Compton: I’ll take it

Erik Compton, a recipient of two hearts, is playing in his first Masters this weekend.

The Norwegian-American, who has never won on the PGA Tour, earned a place at the first Major of the year courtesy of his superb runner-up finish at the US Open in 2014.

At the tender age of nine, Compton was diagnosed with a heart condition. Three years later he had his first heart transplant. He then suffered a major heart attack in 2008, which lead to another transplant. Amazingly, he still competes at the highest level.

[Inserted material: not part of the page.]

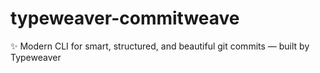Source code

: # typeweaver-commitweave
✨ Modern CLI for smart, structured, and beautiful git commits — built by Typeweaver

“It’s hard, but it’s also a great thing,” revealed the 35-year-old on

“There’s two sides to me. I’m a competitor and a sports person, and I’m also the recipient of two transplants, and I know what that involves. So when you put them together, it does make a little bit of spaghetti in my mind sometimes you know…I’ll take it.”

For many years, Compton didn’t believe he had what it took to play in the Masters. In fact, in 2012, he lost his PGA Tour card after a string of poor performances. He went back to qualifying school to win back his card for the 2013 season.

“For me, it was a bit difficult to watch so many years and think, I’m never going to play in the Masters, just because of other issues that I’ve had,” added the 2004 Canadian Tour Order of Merit winner.

“But yet, I just love to watch the Masters. So it’s going to be weird not watching the Masters this year.

“I’m here in the press room at the Masters, and that’s a great thing. But I don’t look at myself as somebody who is a role model…I look at myself as a golfer who has used golf as a means to maybe put some of the tough stuff that’s happened to me in the past. Golf’s been very therapeutic for me over the years.

“As I’m sitting here today, I view myself as somebody who is going to try to do the best he can to compete in the Masters.”

If Compton’s recent form is anything to go by, he is going to struggle around Augusta. In eight events this year, he has missed the cut five times. That said, his tied for second at Pinehurst was also on the back of some poor form.